Hi all,
I need to load labels from file which are different for every example.
Some ideas how to do it?
Could you give a tangible example of the task that you're trying to perform? For the choice
interface you should be able to add the options per example in a custom recipe. Is that what you're referring to?
I have a source text and 3 candidates of translation. I want to annotate the best translation.
The point is that I don't know if it's possible to pass translations as labels. In worst case I can show translations with corresponding numbers and labels will be 1,2 and 3.

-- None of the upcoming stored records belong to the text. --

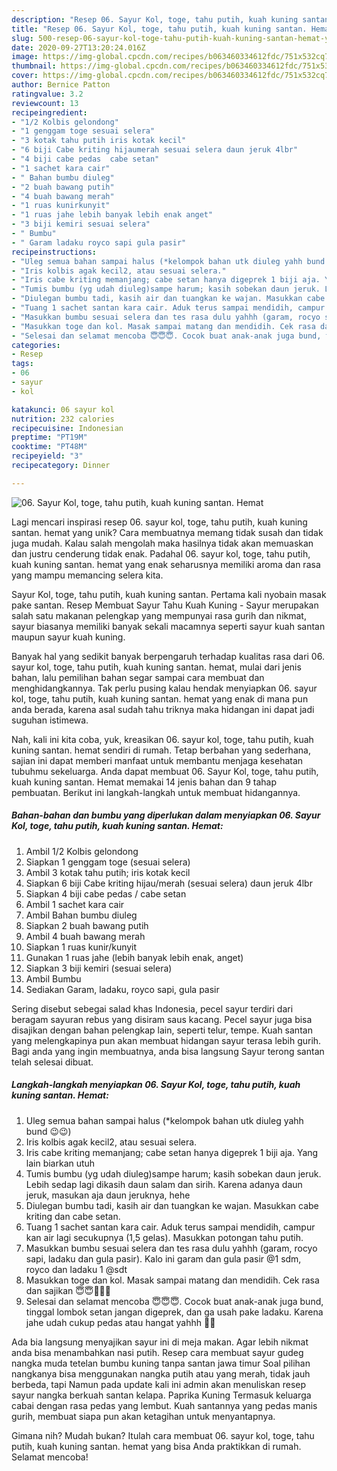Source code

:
 ```yaml
---
description: "Resep 06. Sayur Kol, toge, tahu putih, kuah kuning santan. Hemat yang Lezat Sekali"
title: "Resep 06. Sayur Kol, toge, tahu putih, kuah kuning santan. Hemat yang Lezat Sekali"
slug: 500-resep-06-sayur-kol-toge-tahu-putih-kuah-kuning-santan-hemat-yang-lezat-sekali
date: 2020-09-27T13:20:24.016Z
image: https://img-global.cpcdn.com/recipes/b063460334612fdc/751x532cq70/06-sayur-kol-toge-tahu-putih-kuah-kuning-santan-hemat-foto-resep-utama.jpg
thumbnail: https://img-global.cpcdn.com/recipes/b063460334612fdc/751x532cq70/06-sayur-kol-toge-tahu-putih-kuah-kuning-santan-hemat-foto-resep-utama.jpg
cover: https://img-global.cpcdn.com/recipes/b063460334612fdc/751x532cq70/06-sayur-kol-toge-tahu-putih-kuah-kuning-santan-hemat-foto-resep-utama.jpg
author: Bernice Patton
ratingvalue: 3.2
reviewcount: 13
recipeingredient:
- "1/2 Kolbis gelondong"
- "1 genggam toge sesuai selera"
- "3 kotak tahu putih iris kotak kecil"
- "6 biji Cabe kriting hijaumerah sesuai selera daun jeruk 4lbr"
- "4 biji cabe pedas  cabe setan"
- "1 sachet kara cair"
- " Bahan bumbu diuleg"
- "2 buah bawang putih"
- "4 buah bawang merah"
- "1 ruas kunirkunyit"
- "1 ruas jahe lebih banyak lebih enak anget"
- "3 biji kemiri sesuai selera"
- " Bumbu"
- " Garam ladaku royco sapi gula pasir"
recipeinstructions:
- "Uleg semua bahan sampai halus (*kelompok bahan utk diuleg yahh bund 😉😉)"
- "Iris kolbis agak kecil2, atau sesuai selera."
- "Iris cabe kriting memanjang; cabe setan hanya digeprek 1 biji aja. Yang lain biarkan utuh"
- "Tumis bumbu (yg udah diuleg)sampe harum; kasih sobekan daun jeruk. Lebih sedap lagi dikasih daun salam dan sirih. Karena adanya daun jeruk, masukan aja daun jeruknya, hehe"
- "Diulegan bumbu tadi, kasih air dan tuangkan ke wajan. Masukkan cabe kriting dan cabe setan."
- "Tuang 1 sachet santan kara cair. Aduk terus sampai mendidih, campur kan air lagi secukupnya (1,5 gelas). Masukkan potongan tahu putih."
- "Masukkan bumbu sesuai selera dan tes rasa dulu yahhh (garam, rocyo sapi, ladaku dan gula pasir). Kalo ini garam dan gula pasir @1 sdm, royco dan ladaku 1 @sdt"
- "Masukkan toge dan kol. Masak sampai matang dan mendidih. Cek rasa dan sajikan 😇😇🤗🤗🤗"
- "Selesai dan selamat mencoba 😇😇😇. Cocok buat anak-anak juga bund, tinggal lombok setan jangan digeprek, dan ga usah pake ladaku. Karena jahe udah cukup pedas atau hangat yahhh 🤗🤗"
categories:
- Resep
tags:
- 06
- sayur
- kol

katakunci: 06 sayur kol 
nutrition: 232 calories
recipecuisine: Indonesian
preptime: "PT19M"
cooktime: "PT48M"
recipeyield: "3"
recipecategory: Dinner

---
```



![06. Sayur Kol, toge, tahu putih, kuah kuning santan. Hemat](https://img-global.cpcdn.com/recipes/b063460334612fdc/751x532cq70/06-sayur-kol-toge-tahu-putih-kuah-kuning-santan-hemat-foto-resep-utama.jpg)

Lagi mencari inspirasi resep 06. sayur kol, toge, tahu putih, kuah kuning santan. hemat yang unik? Cara membuatnya memang tidak susah dan tidak juga mudah. Kalau salah mengolah maka hasilnya tidak akan memuaskan dan justru cenderung tidak enak. Padahal 06. sayur kol, toge, tahu putih, kuah kuning santan. hemat yang enak seharusnya memiliki aroma dan rasa yang mampu memancing selera kita.

Sayur Kol, toge, tahu putih, kuah kuning santan. Pertama kali nyobain masak pake santan. Resep Membuat Sayur Tahu Kuah Kuning - Sayur merupakan salah satu makanan pelengkap yang mempunyai rasa gurih dan nikmat, sayur biasanya memiliki banyak sekali macamnya seperti sayur kuah santan maupun sayur kuah kuning.

Banyak hal yang sedikit banyak berpengaruh terhadap kualitas rasa dari 06. sayur kol, toge, tahu putih, kuah kuning santan. hemat, mulai dari jenis bahan, lalu pemilihan bahan segar sampai cara membuat dan menghidangkannya. Tak perlu pusing kalau hendak menyiapkan 06. sayur kol, toge, tahu putih, kuah kuning santan. hemat yang enak di mana pun anda berada, karena asal sudah tahu triknya maka hidangan ini dapat jadi suguhan istimewa.


Nah, kali ini kita coba, yuk, kreasikan 06. sayur kol, toge, tahu putih, kuah kuning santan. hemat sendiri di rumah. Tetap berbahan yang sederhana, sajian ini dapat memberi manfaat untuk membantu menjaga kesehatan tubuhmu sekeluarga. Anda dapat membuat 06. Sayur Kol, toge, tahu putih, kuah kuning santan. Hemat memakai 14 jenis bahan dan 9 tahap pembuatan. Berikut ini langkah-langkah untuk membuat hidangannya.

<!--inarticleads1-->

##### Bahan-bahan dan bumbu yang diperlukan dalam menyiapkan 06. Sayur Kol, toge, tahu putih, kuah kuning santan. Hemat:

1. Ambil 1/2 Kolbis gelondong
1. Siapkan 1 genggam toge (sesuai selera)
1. Ambil 3 kotak tahu putih; iris kotak kecil
1. Siapkan 6 biji Cabe kriting hijau/merah (sesuai selera) daun jeruk 4lbr
1. Siapkan 4 biji cabe pedas / cabe setan
1. Ambil 1 sachet kara cair
1. Ambil  Bahan bumbu diuleg
1. Siapkan 2 buah bawang putih
1. Ambil 4 buah bawang merah
1. Siapkan 1 ruas kunir/kunyit
1. Gunakan 1 ruas jahe (lebih banyak lebih enak, anget)
1. Siapkan 3 biji kemiri (sesuai selera)
1. Ambil  Bumbu
1. Sediakan  Garam, ladaku, royco sapi, gula pasir


Sering disebut sebegai salad khas Indonesia, pecel sayur terdiri dari beragam sayuran rebus yang disiram saus kacang. Pecel sayur juga bisa disajikan dengan bahan pelengkap lain, seperti telur, tempe. Kuah santan yang melengkapinya pun akan membuat hidangan sayur terasa lebih gurih. Bagi anda yang ingin membuatnya, anda bisa langsung Sayur terong santan telah selesai dibuat. 

<!--inarticleads2-->

##### Langkah-langkah menyiapkan 06. Sayur Kol, toge, tahu putih, kuah kuning santan. Hemat:

1. Uleg semua bahan sampai halus (*kelompok bahan utk diuleg yahh bund 😉😉)
1. Iris kolbis agak kecil2, atau sesuai selera.
1. Iris cabe kriting memanjang; cabe setan hanya digeprek 1 biji aja. Yang lain biarkan utuh
1. Tumis bumbu (yg udah diuleg)sampe harum; kasih sobekan daun jeruk. Lebih sedap lagi dikasih daun salam dan sirih. Karena adanya daun jeruk, masukan aja daun jeruknya, hehe
1. Diulegan bumbu tadi, kasih air dan tuangkan ke wajan. Masukkan cabe kriting dan cabe setan.
1. Tuang 1 sachet santan kara cair. Aduk terus sampai mendidih, campur kan air lagi secukupnya (1,5 gelas). Masukkan potongan tahu putih.
1. Masukkan bumbu sesuai selera dan tes rasa dulu yahhh (garam, rocyo sapi, ladaku dan gula pasir). Kalo ini garam dan gula pasir @1 sdm, royco dan ladaku 1 @sdt
1. Masukkan toge dan kol. Masak sampai matang dan mendidih. Cek rasa dan sajikan 😇😇🤗🤗🤗
1. Selesai dan selamat mencoba 😇😇😇. Cocok buat anak-anak juga bund, tinggal lombok setan jangan digeprek, dan ga usah pake ladaku. Karena jahe udah cukup pedas atau hangat yahhh 🤗🤗


Ada bia langsung menyajikan sayur ini di meja makan. Agar lebih nikmat anda bisa menambahkan nasi putih. Resep cara membuat sayur gudeg nangka muda tetelan bumbu kuning tanpa santan jawa timur Soal pilihan nangkanya bisa menggunakan nangka putih atau yang merah, tidak jauh berbeda, tapi Namun pada update kali ini admin akan menuliskan resep sayur nangka berkuah santan kelapa. Paprika Kuning Termasuk keluarga cabai dengan rasa pedas yang lembut. Kuah santannya yang pedas manis gurih, membuat siapa pun akan ketagihan untuk menyantapnya. 

Gimana nih? Mudah bukan? Itulah cara membuat 06. sayur kol, toge, tahu putih, kuah kuning santan. hemat yang bisa Anda praktikkan di rumah. Selamat mencoba!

I wrote a quick custom recipe based on the example in the docs here.
import prodigy
from prodigy.components.loaders import JSONL
@prodigy.recipe(
"translation",
dataset=("The dataset to save to", "positional", None, str),
)
def translation(dataset):
"""Annotate the sentiment of texts using different mood options."""
stream = ({"text": f"hello there, this is text #{i}"} for i in range(10))
stream = add_options(stream) # add options to each task
return {
"dataset": dataset, # save annotations in this dataset
"view_id": "choice", # use the choice interface
"stream": stream,
}
def add_options(stream):
# Helper function to add options to every task in a stream
options = [
{"id": "A", "text": "hallo daaro"},
{"id": "B", "text": "hi daar"},
{"id": "C", "text": "hoi"},
]
for task in stream:
task["options"] = options
yield task
You'll notice that it's programatically adding translation options in the add_options
function. This results in a user interface that looks like this.
When I annotate a single example, here's what prodigy db-out
shows me:
{
"text": "hello there, this is text #0",
"options": [
{
"id": "A",
"text": "hallo daaro"
},
{
"id": "B",
"text": "hi daar"
},
{
"id": "C",
"text": "hoi"
}
],
"_input_hash": -1981681889,
"_task_hash": -756079975,
"_view_id": "choice",
"config": {
"choice_style": "single"
},
"accept": [
"B"
],
"answer": "accept",
"_timestamp": 1685696545
}
Notice how the annotated example shows that the option with id B
was selected and that the text for this option is stored as well? Isn't this what you'd need? Feel free to elaborate if I'm misunderstanding.
Thank you @koaning .
In the example you provide, you add the same options to every example. The "hallo daaro","hi daar" and "hoi" will be shown for every example. What I want to do is to add different text to the options for every example.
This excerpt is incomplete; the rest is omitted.